I'm understanding you've mapped Ha to red, SII to green, and some mixture of Ha and OIII to blue.



The point of narrowband imaging is to understand something about the astrophysics of what is happening up there. Very briefly:


H-alpha tells us where the bulk of stuff is, because it is easily ionized by UV light from hot young stars.



OIII tells us where the harder UV light is. (More particularly in tenuous regions, because in dense regions the excited state is destroyed by thermal collisions before there is time for the forbidden transition to occur)


SII tells us where the deep star-guts, heavily processed material, from supernova explosions, WR stars, and white dwarfs is to be found. The same requirements for hard UV and tenuous material apply.


Mixing any two channels together for aesthetic reasons completely destroys this information, and one would do better to have just taken a broadband image.


(Mike now seriously gets onto his hobby-horse)


There might be some argument for mapping Ha to red, because that is its "natural" colour, and some argument for mapping OIII to blue-green because again that is its "natural" colour, and perhaps even some argument for mapping some of the Ha to blue because where there is Ha there is H-beta, but again this is misguided, because you are always losing information if you do this. There is no conceivable argument for mapping SII to green. It is mixing metaphors, like "The long arm of the law finally put its foot down".
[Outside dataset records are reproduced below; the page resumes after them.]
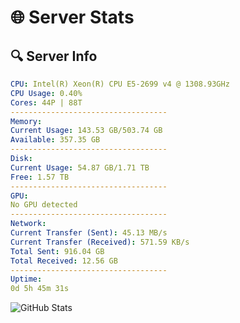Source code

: # 🌐 Server Stats
## 🔍 Server Info
```yaml
CPU: Intel(R) Xeon(R) CPU E5-2699 v4 @ 1308.93GHz
CPU Usage: 0.40%
Cores: 44P | 88T
-----------------------------------
Memory:
Current Usage: 143.53 GB/503.74 GB
Available: 357.35 GB
-----------------------------------
Disk:
Current Usage: 54.87 GB/1.71 TB
Free: 1.57 TB
-----------------------------------
GPU:
No GPU detected
-----------------------------------
Network:
Current Transfer (Sent): 45.13 MB/s
Current Transfer (Received): 571.59 KB/s
Total Sent: 916.04 GB
Total Received: 12.56 GB
-----------------------------------
Uptime:
0d 5h 45m 31s
```
![GitHub Stats](https://img.shields.io/badge/Updated-2025-03-08_03:08:20-blue)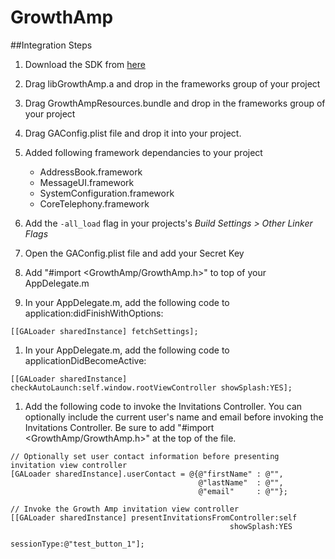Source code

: GrowthAmp
=========

##Integration Steps

1. Download the SDK from [here](http://www.growthamp.com/download)

1. Drag libGrowthAmp.a and drop in the frameworks group of your project

1. Drag GrowthAmpResources.bundle and drop in the frameworks group of your project

1. Drag GAConfig.plist file and drop it into your project.
  
1. Added following framework dependancies to your project
    
    * AddressBook.framework
    * MessageUI.framework
    * SystemConfiguration.framework
    * CoreTelephony.framework   
    
1. Add the `-all_load` flag in your projects's *Build Settings > Other Linker Flags*

1. Open the GAConfig.plist file and add your Secret Key

1. Add "#import <GrowthAmp/GrowthAmp.h>" to top of your AppDelegate.m

1. In your AppDelegate.m, add the following code to application:didFinishWithOptions:  
```
[[GALoader sharedInstance] fetchSettings];
```

1. In your AppDelegate.m, add the following code to applicationDidBecomeActive:  
```
[[GALoader sharedInstance] checkAutoLaunch:self.window.rootViewController showSplash:YES];
```

1. Add the following code to invoke the Invitations Controller. You can optionally include the current user's name and email before invoking the Invitations Controller.  Be sure to add "#import <GrowthAmp/GrowthAmp.h>" at the top of the file.

```
// Optionally set user contact information before presenting invitation view controller
[GALoader sharedInstance].userContact = @{@"firstName" : @"",
                                          @"lastName"  : @"",
                                          @"email"     : @""};
                                          
// Invoke the Growth Amp invitation view controller
[[GALoader sharedInstance] presentInvitationsFromController:self
                                                 showSplash:YES
                                                sessionType:@"test_button_1"];
```


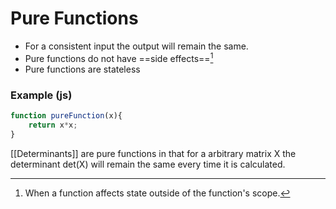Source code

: # Pure Functions
- For a consistent input the output will remain the same.
- Pure functions do not have ==side effects==[^1]
- Pure functions are stateless
### Example (js)
```javascript
function pureFunction(x){
	return x*x;
}
```

[[Determinants]] are pure functions in that for a arbitrary matrix X the determinant det(X) will remain the same every time it is calculated.
[^1]: When a function affects state outside of the function's scope.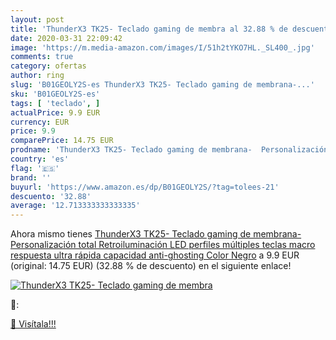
 ```yaml
---
layout: post
title: 'ThunderX3 TK25- Teclado gaming de membra al 32.88 % de descuento'
date: 2020-03-31 22:09:42
image: 'https://m.media-amazon.com/images/I/51h2tYKO7HL._SL400_.jpg'
comments: true
category: ofertas
author: ring
slug: 'B01GEOLY2S-es ThunderX3 TK25- Teclado gaming de membrana-...'
sku: 'B01GEOLY2S-es'
tags: [ 'teclado', ]
actualPrice: 9.9 EUR
currency: EUR
price: 9.9
comparePrice: 14.75 EUR
prodname: 'ThunderX3 TK25- Teclado gaming de membrana-  Personalización total Retroiluminación LED  perfiles múltiples  teclas macro  respuesta ultra rápida  capacidad anti-ghosting   Color Negro'
country: 'es'
flag: '🇪🇸'
brand: ''
buyurl: 'https://www.amazon.es/dp/B01GEOLY2S/?tag=tolees-21'
descuento: '32.88'
average: '12.713333333333335'
---
```


Ahora mismo tienes [ThunderX3 TK25- Teclado gaming de membrana-  Personalización total Retroiluminación LED  perfiles múltiples  teclas macro  respuesta ultra rápida  capacidad anti-ghosting   Color Negro](https://www.amazon.es/dp/B01GEOLY2S/?tag=tolees-21) a 9.9 EUR (original: 14.75 EUR) (32.88 %  de descuento) en el siguiente enlace!

[![ThunderX3 TK25- Teclado gaming de membra](https://m.media-amazon.com/images/I/51h2tYKO7HL._SL400_.jpg)](https://www.amazon.es/dp/B01GEOLY2S/?tag=tolees-21)

🔎:


[🛒 Visítala!!!](https://www.amazon.es/dp/B01GEOLY2S/?tag=tolees-21)
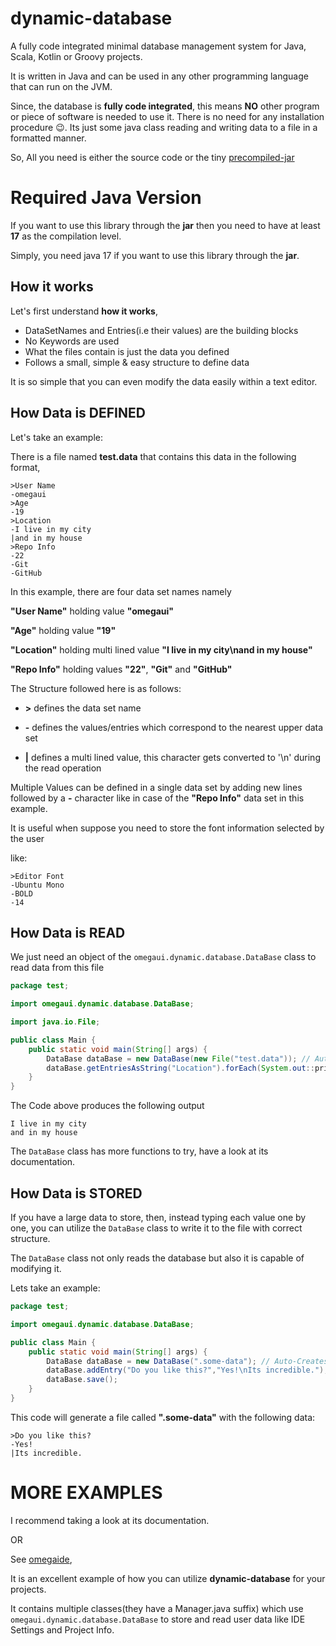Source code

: # dynamic-database

A fully code integrated minimal database management system for Java, Scala, Kotlin or Groovy projects.

It is written in Java and can be used in any other programming language that can run on the JVM.

Since, the database is **fully code integrated**,
this means **NO** other program or piece of software is needed to use it.
There is no need for any installation procedure 😉.
Its just some java class reading and writing data to a file in a formatted manner.

So, All you need is either the source code or the tiny [precompiled-jar](https://raw.githubusercontent.com/omegaui/dynamic-database/master/bin/dynamic-database.jar)

# Required Java Version
If you want to use this library through the **jar** then you need to have at least **17** as the compilation level.

Simply, you need java 17 if you want to use this library through the **jar**.

## How it works

Let's first understand **how it works**,

- DataSetNames and Entries(i.e their values) are the building blocks
- No Keywords are used
- What the files contain is just the data you defined
- Follows a small, simple & easy structure to define data

It is so simple that you can even modify the data easily within a text editor.


## How Data is DEFINED

Let's take an example:

There is a file named **test.data**
that contains this data in the following format,
```ignorelang
>User Name
-omegaui
>Age
-19
>Location
-I live in my city
|and in my house
>Repo Info
-22
-Git
-GitHub
``` 

In this example, there are four data set names namely

**"User Name"** holding value **"omegaui"**

**"Age"** holding value **"19"**

**"Location"** holding multi lined value **"I live in my city\nand in my house"** 

**"Repo Info"** holding values **"22"**, **"Git"** and **"GitHub"**

The Structure followed here is as follows:

- **>** defines the data set name

- **-** defines the values/entries which correspond to the nearest upper data set

- **|** defines a multi lined value, this character gets converted to '\n' during the read operation

Multiple Values can be defined in a single data set by adding new lines followed by a **-** character 
like in case of the **"Repo Info"** data set in this example.

It is useful when suppose you need to store the font information selected by the user

like:

```ignorelang
>Editor Font
-Ubuntu Mono
-BOLD
-14
```

## How Data is READ

We just need an object of the `omegaui.dynamic.database.DataBase` class
to read data from this file

```java
package test;

import omegaui.dynamic.database.DataBase;

import java.io.File;

public class Main {
    public static void main(String[] args) {
        DataBase dataBase = new DataBase(new File("test.data")); // Auto-Reads the DataBase
        dataBase.getEntriesAsString("Location").forEach(System.out::println);
    }
}
```

The Code above produces the following output

```ignorelang
I live in my city
and in my house
```

The `DataBase` class has more functions to try, have a look at its documentation.

## How Data is STORED

If you have a large data to store, then, instead typing each value one by one, you can utilize the `DataBase` class to write it to the file with correct structure.

The `DataBase` class not only reads the database but also it is capable of modifying it.

Lets take an example:

```java
package test;

import omegaui.dynamic.database.DataBase;

public class Main {
    public static void main(String[] args) {
        DataBase dataBase = new DataBase(".some-data"); // Auto-Creates the file if it does n't already exists!
        dataBase.addEntry("Do you like this?","Yes!\nIts incredible.");
        dataBase.save();
    }
}
```

This code will generate a file called **".some-data"** with the following data:
```ignorelang
>Do you like this?
-Yes!
|Its incredible.

```

# MORE EXAMPLES

I recommend taking a look at its documentation.

OR

See [omegaide](https://www.github.com/omegaui/omegaide),

It is an excellent example of how you can utilize **dynamic-database** for your projects.

It contains multiple classes(they have a Manager.java suffix) which use `omegaui.dynamic.database.DataBase` to store and read user data like IDE Settings and Project Info. 
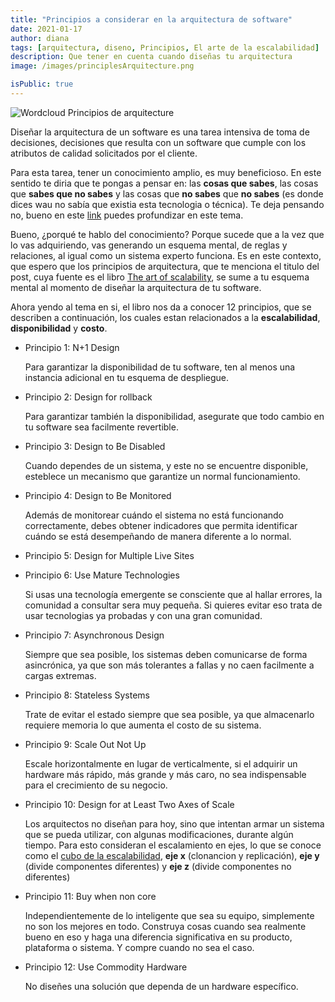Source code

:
 ```yaml
---
title: "Principios a considerar en la arquitectura de software"
date: 2021-01-17
author: diana
tags: [arquitectura, diseno, Principios, El arte de la escalabilidad]
description: Que tener en cuenta cuando diseñas tu arquitectura
image: /images/principlesArquitecture.png

isPublic: true
---
```


<Image
  size="large"
  direction="left"
  src="/images/principlesArquitecture.png"
  alt="Wordcloud Principios de arquitecture"
  description="Wordcloud de sección AKF’s Twelve Architectural Principles del libro The art of scalability"
/>

Diseñar la arquitectura de un software es una tarea intensiva de toma de decisiones, decisiones que resulta con un software que cumple con los atributos de calidad solicitados por el cliente.

Para esta tarea, tener un conocimiento amplio, es muy beneficioso. En este sentido te diria que te pongas a pensar en: las **cosas que sabes**, las cosas que **sabes que no sabes** y las cosas que **no sabes** que **no sabes** (es donde dices wau no sabía que existia esta tecnologia o técnica). Te deja pensando no, bueno en este [link](http://nealford.com/memeagora/2015/09/08/knowledge-breadth-versus-depth.html) puedes profundizar en este tema.

Bueno, ¿porqué te hablo del conocimiento? Porque sucede que a la vez que lo vas adquiriendo, vas generando un esquema mental, de reglas y relaciones, al igual como un sistema experto funciona. Es en este contexto, que espero que los principios de arquitectura, que te menciona el titulo del post, cuya fuente es el libro [The art of scalability](https://akfpartners.com/books/the-art-of-scalability), se sume a tu esquema mental al momento de diseñar la arquitectura de tu software.

Ahora yendo al tema en si, el libro nos da a conocer 12 principios, que se describen a continuación, los cuales estan relacionados a la **escalabilidad**, **disponibilidad** y **costo**.

- Principio 1: N+1 Design

  Para garantizar la disponibilidad de tu software, ten al menos una instancia adicional en tu esquema de despliegue.

- Principio 2: Design for rollback

  Para garantizar también la disponibilidad, asegurate que todo cambio en tu software sea facilmente revertible.

- Principio 3: Design to Be Disabled

  Cuando dependes de un sistema, y este no se encuentre disponible, esteblece un mecanismo que garantize un normal funcionamiento.

- Principio 4: Design to Be Monitored

  Además de monitorear cuándo el sistema no está funcionando correctamente, debes obtener indicadores que permita identificar cuándo se está desempeñando de manera diferente a lo normal.

- Principio 5: Design for Multiple Live Sites

- Principio 6: Use Mature Technologies

  Si usas una tecnología emergente se consciente que al hallar errores, la comunidad a consultar sera muy pequeña. Si quieres evitar eso trata de usar tecnologias ya probadas y con una gran comunidad.

- Principio 7: Asynchronous Design

  Siempre que sea posible, los sistemas deben comunicarse de forma asincrónica, ya que son más tolerantes a fallas y no caen facilmente a cargas extremas.

- Principio 8: Stateless Systems

  Trate de evitar el estado siempre que sea posible, ya que almacenarlo requiere memoria lo que aumenta el costo de su sistema.

- Principio 9: Scale Out Not Up

  Escale horizontalmente en lugar de verticalmente, si el adquirir un hardware más rápido, más grande y más caro, no sea indispensable para el crecimiento de su negocio.

- Principio 10: Design for at Least Two Axes of Scale

  Los arquitectos no diseñan para hoy, sino que intentan armar un sistema que se pueda utilizar, con algunas modificaciones, durante algún tiempo. Para esto consideran el escalamiento en ejes, lo que se conoce como el [cubo de la escalabilidad](https://akfpartners.com/growth-blog/scale-cube), **eje x** (clonancion y replicación), **eje y** (divide componentes diferentes) y **eje z** (divide componentes no diferentes)

- Principio 11: Buy when non core

  Independientemente de lo inteligente que sea su equipo, simplemente no son los mejores en todo. Construya cosas cuando sea realmente bueno en eso y haga una diferencia significativa en su producto, plataforma o sistema. Y compre cuando no sea el caso.

- Principio 12: Use Commodity Hardware

  No diseñes una solución que dependa de un hardware específico.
There is some reasonable argument for taking a wideband (straight RGB) image, and then using H-alpha as a luminance channel, to find where the bulk nebulous stuff is, and reduce the impact of background Milky Way stars.


In summary, if you're going to do three channels of NB, the only sensible motivation should be to convey astrophysical information, and the best way to do that is to use NASA's standard Hubble mapping of SHO.


Since you've taken exceptionally fine data, I'd strongly recommend that you reprocess it using the SHO mapping.


Because H-alpha is usually exceedingly abundant, OIII less so, and SII is very scarce, the usual approach is to increase the OIII a bit, and the SII brightness a lot, relative to H-alpha, so that you are not swamped by the H-alpha. (Note: the purpose is NOT to stop the image being green, because 'there ain't no green in space'. That is a misinformed and ignorant myth. In narrowband imaging, the colours are arbitrary, like the colours on a map of the world, or the colours on a roadmap. The M2 isn't really blue. The purpose is just to see where stuff is relative to other stuff, in order to understand the astrophysics).



Stretching the SII a lot and the OIII a bit relative to Ha so that you can see them means that your stars will end up with magenta haloes. If you're just beginning, magenta haloes are fine. NASA doesn't mind magenta haloes. If you are advanced, there are complex techniques such as separating the image into stars and starless, mapping the stars to white and recombining, or dropping in RGB stars, but these "aesthetic" tricks are to a degree missing the point).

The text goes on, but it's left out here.